A New Direction for Special Education
19 February 2001 Media Statement
A New Direction for Special Education
Monday 19 February 2001
The Government today announced a new direction for the future delivery of special education services.
Education Minister Trevor Mallard and Associate Education Minister Lianne Dalziel said that Specialist Education Services (SES) will be disestablished, and its services transferred to a new directorate within the Ministry of Education. The directorate will be set up in 2002 and will establish a Learning Support Network with regional and local resource and support centres.
The Ministers said the decision was based on the Wylie Report recommendation that SES be disestablished, and that a new national network of support and resource centres for special education be developed under the aegis of the Ministry of Education. A range of options emerged from the submission process and subsequent consultations.
Trevor Mallard said the decision would enable the new direction to take full advantage of the professionalism and experience of SES staff.
" SES staff have performed well under difficult circumstances and I know many will welcome the opportunity to be part of the new direction. Concerns about SES can be sheeted home to the contestability and fragmentation of services introduced by the National government," Trevor Mallard said.
"The Government is proceeding with the option that provides the best basis for improved co-ordination both within the education system and with other social services to address the fragmentation that currently exists for children, young people and their families.
"There is a clear need for special education to be responsive to local needs while at the same time offering national consistency, leadership and strong professional support for the specialists who work in special education. Placing responsibility for SE2000 within the Ministry creates a direct line of accountability to Government," Trevor Mallard said.

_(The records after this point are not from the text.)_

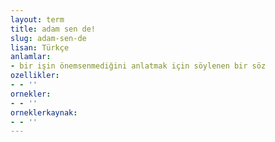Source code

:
 ```yaml
---
layout: term
title: adam sen de!
slug: adam-sen-de
lisan: Türkçe
anlamlar:
- bir işin önemsenmediğini anlatmak için söylenen bir söz
ozellikler:
- - ''
ornekler:
- - ''
orneklerkaynak:
- - ''
---
```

Last year the Government announced some specific changes to SE2000 to address immediate needs, Lianne Dalziel said.
"Today we are announcing the structural framework that will enable SE2000 to meet its goals. Further decisions with respect to staffing issues and the question of magnet schools and units, are still to be made this year.
"The next round of decisions will, we believe, complete the task that this Government had set itself, to address the implementation faults inherent in SE2000, to ensure that the principles underpinning SE2000 are upheld," Lianne Dalziel said.
Parents who made submissions during the consultation period called for accountability, advocacy and attitudinal change. Lianne Dalziel said she had seen and heard too many reports of discrimination, hostility, exclusion, powerlessness and despair.
"We have taken the opportunity in today's announcement to remind all schools that both the Education Act and the Human Rights Act provide the right to education for children and young people with disabilities and special learning needs. This Government is committed to ensuring that their right to education is protected and upheld in a meaningful way," she said.
Those wanting more information can call the SE2000 free-calling number 0800 622 222.
Attached: Special Education
Special Education Review timeline
6 April 2000 Associate Education Minister Lianne Dalziel announces a Review of certain aspects of Special Education 2000, to be conducted by Dr Cathy Wylie, in accordance with both coalition parties' manifestos.
15 June Budget sees Government allocating $48 million over four years to facilitate and respond to findings of the Wylie Review.
31 July Dr Wylie reports back to Government after receiving over 1200 submissions.
1 August Ministers release final report into the Review of Special Education 2000. The Wylie Review highlighted significant concerns around the implementation of SE2000.
14 August Lianne Dalziel calls on schools, parents of children with special needs and other interested parties to comment on the recommendation to disestablish SES and replace it with a network of district support and resource centres.
26 September Over 600 submissions received from parents, schools, the early childhood sector and special education organisations.
11 October Lianne Dalziel announces first steps of a package to help schools to support children with special education needs from early 2001. The package will take $30.2 million of the $48 million budget allocation, over four years. The package included: more flexibility for inclusion in the Ongoing Resourcing Scheme; new funding for students with fragile health needs; amending the Ongoing Resourcing Scheme to review only students whose needs were likely to change significantly; new funding for teacher aides' professional development; funding to develop and distribute best practice guidelines and resource materials; and funding new facilitators.
January Consultation with key stakeholders on proposals around SES.
2001 Government announces SES to be disestablished, and a new directorate to be set up under the Ministry of Education in 2002.